Records from a dataset
******************************
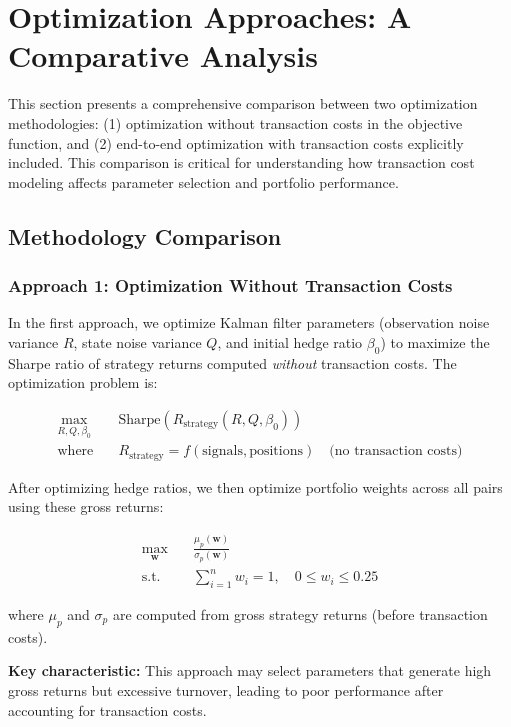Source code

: \section{Optimization Approaches: A Comparative Analysis}

This section presents a comprehensive comparison between two optimization methodologies: (1) optimization without transaction costs in the objective function, and (2) end-to-end optimization with transaction costs explicitly included. This comparison is critical for understanding how transaction cost modeling affects parameter selection and portfolio performance.

\subsection{Methodology Comparison}

\subsubsection{Approach 1: Optimization Without Transaction Costs}

In the first approach, we optimize Kalman filter parameters (observation noise variance $R$, state noise variance $Q$, and initial hedge ratio $\beta_0$) to maximize the Sharpe ratio of strategy returns computed \textit{without} transaction costs. The optimization problem is:

\begin{align}
\max_{R, Q, \beta_0} \quad & \text{Sharpe}(R_{\text{strategy}}(R, Q, \beta_0)) \\
\text{where} \quad & R_{\text{strategy}} = f(\text{signals}, \text{positions}) \quad \text{(no transaction costs)}
\end{align}

After optimizing hedge ratios, we then optimize portfolio weights across all pairs using these gross returns:

\begin{align}
\max_{\mathbf{w}} \quad & \frac{\mu_p(\mathbf{w})}{\sigma_p(\mathbf{w})} \\
\text{s.t.} \quad & \sum_{i=1}^{n} w_i = 1, \quad 0 \leq w_i \leq 0.25
\end{align}

where $\mu_p$ and $\sigma_p$ are computed from gross strategy returns (before transaction costs).

\textbf{Key characteristic:} This approach may select parameters that generate high gross returns but excessive turnover, leading to poor performance after accounting for transaction costs.

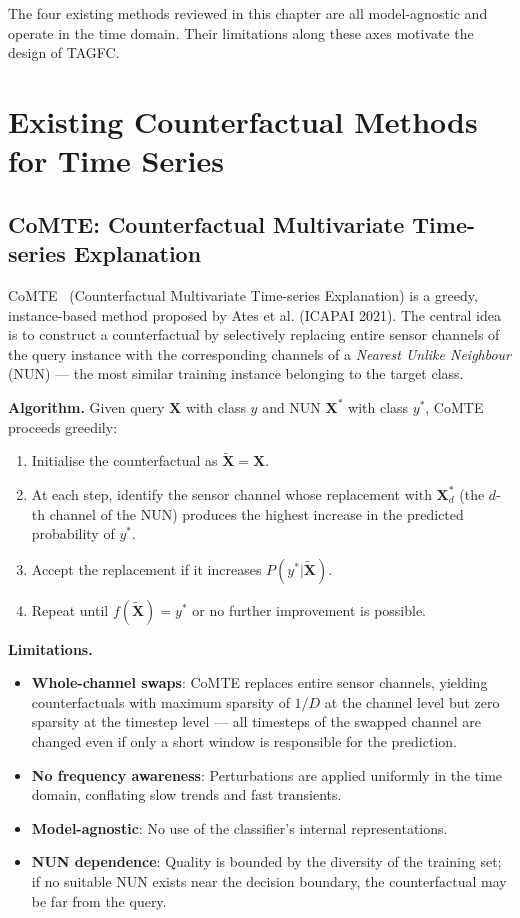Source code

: The four existing methods reviewed in this chapter are all model-agnostic and operate in the time domain. Their limitations along these axes motivate the design of TAGFC.

\section{Existing Counterfactual Methods for Time Series}

\subsection{CoMTE: Counterfactual Multivariate Time-series Explanation}

CoMTE~\cite{ates2021counterfactual} (Counterfactual Multivariate Time-series Explanation) is a greedy, instance-based method proposed by Ates et al. (ICAPAI 2021). The central idea is to construct a counterfactual by selectively replacing entire sensor channels of the query instance with the corresponding channels of a \textit{Nearest Unlike Neighbour} (NUN) — the most similar training instance belonging to the target class.

\textbf{Algorithm.} Given query $\mathbf{X}$ with class $y$ and NUN $\mathbf{X}^*$ with class $y^*$, CoMTE proceeds greedily:
\begin{enumerate}
    \item Initialise the counterfactual as $\widetilde{\mathbf{X}} = \mathbf{X}$.
    \item At each step, identify the sensor channel whose replacement with $\mathbf{X}^*_d$ (the $d$-th channel of the NUN) produces the highest increase in the predicted probability of $y^*$.
    \item Accept the replacement if it increases $P(y^* | \widetilde{\mathbf{X}})$.
    \item Repeat until $f(\widetilde{\mathbf{X}}) = y^*$ or no further improvement is possible.
\end{enumerate}

\textbf{Limitations.}
\begin{itemize}
    \item \textbf{Whole-channel swaps}: CoMTE replaces entire sensor channels, yielding counterfactuals with maximum sparsity of $1/D$ at the channel level but zero sparsity at the timestep level — all timesteps of the swapped channel are changed even if only a short window is responsible for the prediction.
    \item \textbf{No frequency awareness}: Perturbations are applied uniformly in the time domain, conflating slow trends and fast transients.
    \item \textbf{Model-agnostic}: No use of the classifier's internal representations.
    \item \textbf{NUN dependence}: Quality is bounded by the diversity of the training set; if no suitable NUN exists near the decision boundary, the counterfactual may be far from the query.
\end{itemize}

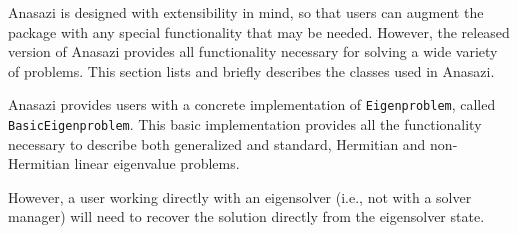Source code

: \documentclass[acmtoms]{acmtrans2m}
\newcommand{\aspace}[1]{\texttt{#1}}
\begin{document}
Anasazi is designed with extensibility in mind, so that users can
augment the package with any special functionality that may be
needed. However, the released version of Anasazi provides all
functionality necessary for solving a wide variety of problems. This
section lists and briefly describes the classes used in Anasazi.

Anasazi provides users with a concrete implementation of
\aspace{Eigenproblem}, called \aspace{BasicEigenproblem}. This basic implementation
provides all the functionality necessary to describe both generalized and standard,
Hermitian and non-Hermitian linear eigenvalue problems.

However, a user working
directly with an eigensolver (i.e., not with a solver manager) will need to recover the
solution directly from the eigensolver state.





\end{document}
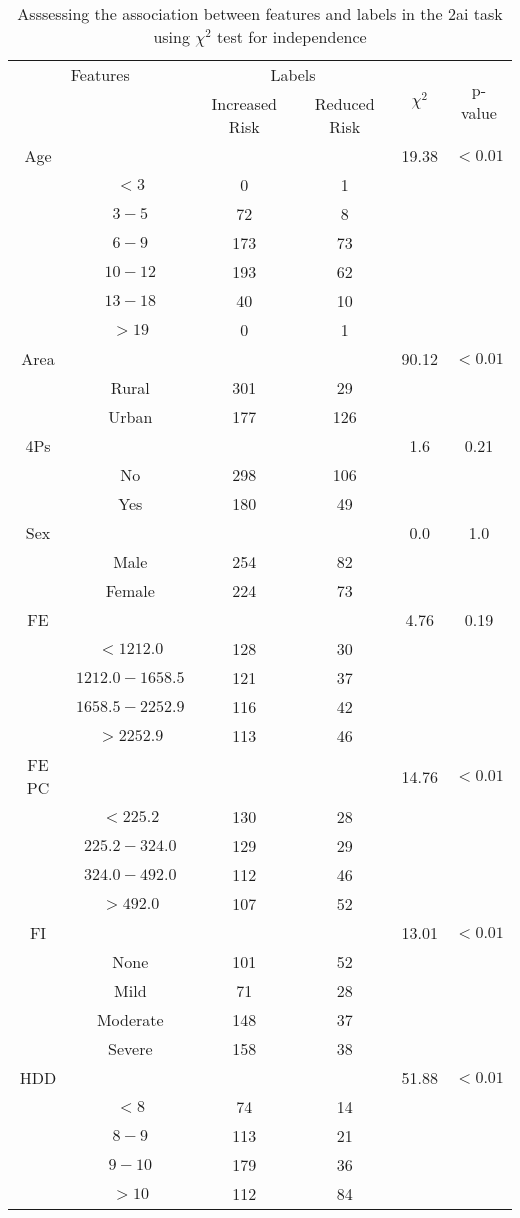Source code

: \begin{table}[!htb]
\centering
\caption{Asssessing the association between features and labels in the 2ai task using $\chi^2$ test for independence}
\label{tab:chitest_2ai}
\begin{tabular}{c c | c c| c | c}
\hline
\multicolumn{2}{c|}{Features}& \multicolumn{2}{c|}{Labels}& \multirow{2}{*}{$\chi^2$} & \multirow{2}{*}{p-value}\\ 
& & Increased Risk & Reduced Risk & & \\ 
\hline
Age &  &  & & 19.38 & $< 0.01$ \\ 
& $< 3$ & 0 & 1& & \\ 
& $3-5$ & 72 & 8& & \\ 
& $6-9$ & 173 & 73& & \\ 
& $10-12$ & 193 & 62& & \\ 
& $13-18$ & 40 & 10& & \\ 
& $> 19$ & 0 & 1& & \\ 
\hline 
Area &  &  & & 90.12 & $< 0.01$ \\ 
& Rural & 301 & 29& & \\ 
& Urban & 177 & 126& & \\ 
\hline 
4Ps &  &  & & 1.6 & 0.21 \\ 
& No & 298 & 106& & \\ 
& Yes & 180 & 49& & \\ 
\hline 
Sex &  &  & & 0.0 & 1.0 \\ 
& Male & 254 & 82& & \\ 
& Female & 224 & 73& & \\ 
\hline 
FE &  &  & & 4.76 & 0.19 \\ 
& $< 1212.0$ & 128 & 30& & \\ 
& $1212.0-1658.5$ & 121 & 37& & \\ 
& $1658.5-2252.9$ & 116 & 42& & \\ 
& $> 2252.9$ & 113 & 46& & \\ 
\hline 
FE PC &  &  & & 14.76 & $< 0.01$ \\ 
& $< 225.2$ & 130 & 28& & \\ 
& $225.2-324.0$ & 129 & 29& & \\ 
& $324.0-492.0$ & 112 & 46& & \\ 
& $> 492.0$ & 107 & 52& & \\ 
\hline 
FI &  &  & & 13.01 & $< 0.01$ \\ 
& None & 101 & 52& & \\ 
& Mild & 71 & 28& & \\ 
& Moderate & 148 & 37& & \\ 
& Severe & 158 & 38& & \\ 
\hline 
HDD &  &  & & 51.88 & $< 0.01$ \\ 
& $< 8$ & 74 & 14& & \\ 
& $8-9$ & 113 & 21& & \\ 
& $9-10$ & 179 & 36& & \\ 
& $> 10$ & 112 & 84& & \\ 
\hline 
\end{tabular}
\end{table}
******************************
• [What you will do] Report the lines above that contain "begin".

• [Output below]
\begin{align}
\begin{align}
\begin{enumerate}
\begin{itemize}
\begin{document}
: \begin{table}[!htb]
\begin{tabular}{c c | c c| c | c}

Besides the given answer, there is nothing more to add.